* _Source records_
==========

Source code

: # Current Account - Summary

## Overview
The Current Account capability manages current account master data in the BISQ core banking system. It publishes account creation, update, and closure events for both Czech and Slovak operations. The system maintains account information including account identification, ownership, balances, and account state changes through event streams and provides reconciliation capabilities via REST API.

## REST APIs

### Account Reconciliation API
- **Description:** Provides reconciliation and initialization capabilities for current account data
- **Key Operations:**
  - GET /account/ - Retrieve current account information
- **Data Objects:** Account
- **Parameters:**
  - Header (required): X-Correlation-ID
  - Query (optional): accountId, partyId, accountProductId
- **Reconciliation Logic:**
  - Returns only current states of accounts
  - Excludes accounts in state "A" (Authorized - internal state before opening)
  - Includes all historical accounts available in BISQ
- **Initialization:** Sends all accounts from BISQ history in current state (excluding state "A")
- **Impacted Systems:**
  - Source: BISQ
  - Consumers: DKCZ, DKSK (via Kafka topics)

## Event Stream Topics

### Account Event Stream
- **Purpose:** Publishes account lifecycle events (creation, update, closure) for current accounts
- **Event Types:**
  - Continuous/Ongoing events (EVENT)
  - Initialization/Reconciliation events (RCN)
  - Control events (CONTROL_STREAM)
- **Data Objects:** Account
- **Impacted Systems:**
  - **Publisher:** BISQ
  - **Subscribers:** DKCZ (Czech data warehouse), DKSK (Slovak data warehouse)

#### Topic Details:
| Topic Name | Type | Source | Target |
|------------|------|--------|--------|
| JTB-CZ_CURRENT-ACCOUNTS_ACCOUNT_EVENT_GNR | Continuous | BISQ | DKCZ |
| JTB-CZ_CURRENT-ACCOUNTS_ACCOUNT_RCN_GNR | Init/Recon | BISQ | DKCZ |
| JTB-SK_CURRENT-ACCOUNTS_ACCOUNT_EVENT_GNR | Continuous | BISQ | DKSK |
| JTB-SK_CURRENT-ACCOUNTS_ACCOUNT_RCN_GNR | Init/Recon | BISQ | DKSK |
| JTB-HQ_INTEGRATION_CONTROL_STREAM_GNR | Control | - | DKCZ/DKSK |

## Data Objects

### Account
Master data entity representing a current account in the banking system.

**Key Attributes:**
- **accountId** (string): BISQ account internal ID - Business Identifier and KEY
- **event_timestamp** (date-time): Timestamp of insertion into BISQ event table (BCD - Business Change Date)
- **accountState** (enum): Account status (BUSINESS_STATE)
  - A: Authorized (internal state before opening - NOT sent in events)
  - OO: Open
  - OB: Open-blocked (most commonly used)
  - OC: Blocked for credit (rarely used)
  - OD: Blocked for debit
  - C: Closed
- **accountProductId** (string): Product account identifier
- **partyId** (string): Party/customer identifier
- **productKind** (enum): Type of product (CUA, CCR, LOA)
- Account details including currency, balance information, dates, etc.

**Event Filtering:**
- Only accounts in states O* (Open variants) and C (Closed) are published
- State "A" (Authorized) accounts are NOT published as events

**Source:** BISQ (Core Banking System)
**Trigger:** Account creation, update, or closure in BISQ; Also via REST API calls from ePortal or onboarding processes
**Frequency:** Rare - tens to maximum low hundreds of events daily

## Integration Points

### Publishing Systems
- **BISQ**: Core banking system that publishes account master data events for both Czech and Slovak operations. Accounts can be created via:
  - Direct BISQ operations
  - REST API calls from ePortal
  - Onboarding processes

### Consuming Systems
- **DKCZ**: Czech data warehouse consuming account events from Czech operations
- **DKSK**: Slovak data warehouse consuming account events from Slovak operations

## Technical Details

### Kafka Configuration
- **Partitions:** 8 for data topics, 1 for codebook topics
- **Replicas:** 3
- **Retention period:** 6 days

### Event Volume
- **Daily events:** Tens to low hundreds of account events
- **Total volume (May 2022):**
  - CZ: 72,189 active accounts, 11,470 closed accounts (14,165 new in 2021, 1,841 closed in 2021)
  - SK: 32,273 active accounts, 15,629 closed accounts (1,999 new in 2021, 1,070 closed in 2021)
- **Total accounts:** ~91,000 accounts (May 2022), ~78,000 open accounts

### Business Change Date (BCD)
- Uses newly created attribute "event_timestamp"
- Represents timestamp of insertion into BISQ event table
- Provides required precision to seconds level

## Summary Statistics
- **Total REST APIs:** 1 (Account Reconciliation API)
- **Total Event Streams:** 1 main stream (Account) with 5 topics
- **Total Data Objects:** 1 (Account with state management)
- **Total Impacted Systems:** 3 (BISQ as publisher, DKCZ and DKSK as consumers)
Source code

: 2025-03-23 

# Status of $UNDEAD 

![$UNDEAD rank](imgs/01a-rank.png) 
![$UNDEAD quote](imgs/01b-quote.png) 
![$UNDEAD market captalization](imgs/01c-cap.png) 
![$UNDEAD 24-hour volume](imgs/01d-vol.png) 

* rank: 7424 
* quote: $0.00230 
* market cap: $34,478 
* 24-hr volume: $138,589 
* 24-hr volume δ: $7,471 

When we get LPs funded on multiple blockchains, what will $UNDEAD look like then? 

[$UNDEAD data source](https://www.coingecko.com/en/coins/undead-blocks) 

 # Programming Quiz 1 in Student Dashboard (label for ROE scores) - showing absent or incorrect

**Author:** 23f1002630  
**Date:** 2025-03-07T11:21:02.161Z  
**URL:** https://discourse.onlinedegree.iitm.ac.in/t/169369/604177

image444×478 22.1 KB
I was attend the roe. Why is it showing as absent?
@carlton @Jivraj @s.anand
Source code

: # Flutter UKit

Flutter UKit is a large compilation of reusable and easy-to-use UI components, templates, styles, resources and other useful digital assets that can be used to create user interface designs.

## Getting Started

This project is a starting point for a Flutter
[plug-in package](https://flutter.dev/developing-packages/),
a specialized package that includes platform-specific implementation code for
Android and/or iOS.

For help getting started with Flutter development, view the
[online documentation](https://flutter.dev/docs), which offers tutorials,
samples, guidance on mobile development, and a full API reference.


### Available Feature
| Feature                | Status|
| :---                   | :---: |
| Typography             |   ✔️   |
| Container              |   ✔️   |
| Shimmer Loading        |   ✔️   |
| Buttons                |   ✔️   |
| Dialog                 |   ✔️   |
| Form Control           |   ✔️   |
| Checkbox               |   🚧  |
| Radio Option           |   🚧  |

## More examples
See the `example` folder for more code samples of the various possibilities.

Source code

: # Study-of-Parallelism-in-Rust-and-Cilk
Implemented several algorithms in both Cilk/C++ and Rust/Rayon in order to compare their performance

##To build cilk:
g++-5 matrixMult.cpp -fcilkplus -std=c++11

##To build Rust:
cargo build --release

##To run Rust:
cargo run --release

==========

* _Your objective_
Could you return every record above exactly as written?

* _Task result_
Source code

: # Current Account - Summary

## Overview
The Current Account capability manages current account master data in the BISQ core banking system. It publishes account creation, update, and closure events for both Czech and Slovak operations. The system maintains account information including account identification, ownership, balances, and account state changes through event streams and provides reconciliation capabilities via REST API.

## REST APIs

### Account Reconciliation API
- **Description:** Provides reconciliation and initialization capabilities for current account data
- **Key Operations:**
  - GET /account/ - Retrieve current account information
- **Data Objects:** Account
- **Parameters:**
  - Header (required): X-Correlation-ID
  - Query (optional): accountId, partyId, accountProductId
- **Reconciliation Logic:**
  - Returns only current states of accounts
  - Excludes accounts in state "A" (Authorized - internal state before opening)
  - Includes all historical accounts available in BISQ
- **Initialization:** Sends all accounts from BISQ history in current state (excluding state "A")
- **Impacted Systems:**
  - Source: BISQ
  - Consumers: DKCZ, DKSK (via Kafka topics)

## Event Stream Topics

### Account Event Stream
- **Purpose:** Publishes account lifecycle events (creation, update, closure) for current accounts
- **Event Types:**
  - Continuous/Ongoing events (EVENT)
  - Initialization/Reconciliation events (RCN)
  - Control events (CONTROL_STREAM)
- **Data Objects:** Account
- **Impacted Systems:**
  - **Publisher:** BISQ
  - **Subscribers:** DKCZ (Czech data warehouse), DKSK (Slovak data warehouse)

#### Topic Details:
| Topic Name | Type | Source | Target |
|------------|------|--------|--------|
| JTB-CZ_CURRENT-ACCOUNTS_ACCOUNT_EVENT_GNR | Continuous | BISQ | DKCZ |
| JTB-CZ_CURRENT-ACCOUNTS_ACCOUNT_RCN_GNR | Init/Recon | BISQ | DKCZ |
| JTB-SK_CURRENT-ACCOUNTS_ACCOUNT_EVENT_GNR | Continuous | BISQ | DKSK |
| JTB-SK_CURRENT-ACCOUNTS_ACCOUNT_RCN_GNR | Init/Recon | BISQ | DKSK |
| JTB-HQ_INTEGRATION_CONTROL_STREAM_GNR | Control | - | DKCZ/DKSK |

## Data Objects

### Account
Master data entity representing a current account in the banking system.

**Key Attributes:**
- **accountId** (string): BISQ account internal ID - Business Identifier and KEY
- **event_timestamp** (date-time): Timestamp of insertion into BISQ event table (BCD - Business Change Date)
- **accountState** (enum): Account status (BUSINESS_STATE)
  - A: Authorized (internal state before opening - NOT sent in events)
  - OO: Open
  - OB: Open-blocked (most commonly used)
  - OC: Blocked for credit (rarely used)
  - OD: Blocked for debit
  - C: Closed
- **accountProductId** (string): Product account identifier
- **partyId** (string): Party/customer identifier
- **productKind** (enum): Type of product (CUA, CCR, LOA)
- Account details including currency, balance information, dates, etc.

**Event Filtering:**
- Only accounts in states O* (Open variants) and C (Closed) are published
- State "A" (Authorized) accounts are NOT published as events

**Source:** BISQ (Core Banking System)
**Trigger:** Account creation, update, or closure in BISQ; Also via REST API calls from ePortal or onboarding processes
**Frequency:** Rare - tens to maximum low hundreds of events daily

## Integration Points

### Publishing Systems
- **BISQ**: Core banking system that publishes account master data events for both Czech and Slovak operations. Accounts can be created via:
  - Direct BISQ operations
  - REST API calls from ePortal
  - Onboarding processes

### Consuming Systems
- **DKCZ**: Czech data warehouse consuming account events from Czech operations
- **DKSK**: Slovak data warehouse consuming account events from Slovak operations

## Technical Details

### Kafka Configuration
- **Partitions:** 8 for data topics, 1 for codebook topics
- **Replicas:** 3
- **Retention period:** 6 days

### Event Volume
- **Daily events:** Tens to low hundreds of account events
- **Total volume (May 2022):**
  - CZ: 72,189 active accounts, 11,470 closed accounts (14,165 new in 2021, 1,841 closed in 2021)
  - SK: 32,273 active accounts, 15,629 closed accounts (1,999 new in 2021, 1,070 closed in 2021)
- **Total accounts:** ~91,000 accounts (May 2022), ~78,000 open accounts

### Business Change Date (BCD)
- Uses newly created attribute "event_timestamp"
- Represents timestamp of insertion into BISQ event table
- Provides required precision to seconds level

## Summary Statistics
- **Total REST APIs:** 1 (Account Reconciliation API)
- **Total Event Streams:** 1 main stream (Account) with 5 topics
- **Total Data Objects:** 1 (Account with state management)
- **Total Impacted Systems:** 3 (BISQ as publisher, DKCZ and DKSK as consumers)
Source code

: 2025-03-23 

# Status of $UNDEAD 

![$UNDEAD rank](imgs/01a-rank.png) 
![$UNDEAD quote](imgs/01b-quote.png) 
![$UNDEAD market captalization](imgs/01c-cap.png) 
![$UNDEAD 24-hour volume](imgs/01d-vol.png) 

* rank: 7424 
* quote: $0.00230 
* market cap: $34,478 
* 24-hr volume: $138,589 
* 24-hr volume δ: $7,471 

When we get LPs funded on multiple blockchains, what will $UNDEAD look like then? 

[$UNDEAD data source](https://www.coingecko.com/en/coins/undead-blocks) 

 # Programming Quiz 1 in Student Dashboard (label for ROE scores) - showing absent or incorrect

**Author:** 23f1002630  
**Date:** 2025-03-07T11:21:02.161Z  
**URL:** https://discourse.onlinedegree.iitm.ac.in/t/169369/604177

image444×478 22.1 KB
I was attend the roe. Why is it showing as absent?
@carlton @Jivraj @s.anand
Source code

: # Flutter UKit

Flutter UKit is a large compilation of reusable and easy-to-use UI components, templates, styles, resources and other useful digital assets that can be used to create user interface designs.

## Getting Started

This project is a starting point for a Flutter
[plug-in package](https://flutter.dev/developing-packages/),
a specialized package that includes platform-specific implementation code for
Android and/or iOS.

For help getting started with Flutter development, view the
[online documentation](https://flutter.dev/docs), which offers tutorials,
samples, guidance on mobile development, and a full API reference.


### Available Feature
| Feature                | Status|
| :---                   | :---: |
| Typography             |   ✔️   |
| Container              |   ✔️   |
| Shimmer Loading        |   ✔️   |
| Buttons                |   ✔️   |
| Dialog                 |   ✔️   |
| Form Control           |   ✔️   |
| Checkbox               |   🚧  |
| Radio Option           |   🚧  |

## More examples
See the `example` folder for more code samples of the various possibilities.

Source code

: # Study-of-Parallelism-in-Rust-and-Cilk
Implemented several algorithms in both Cilk/C++ and Rust/Rayon in order to compare their performance

##To build cilk:
g++-5 matrixMult.cpp -fcilkplus -std=c++11

##To build Rust:
cargo build --release

##To run Rust:
cargo run --release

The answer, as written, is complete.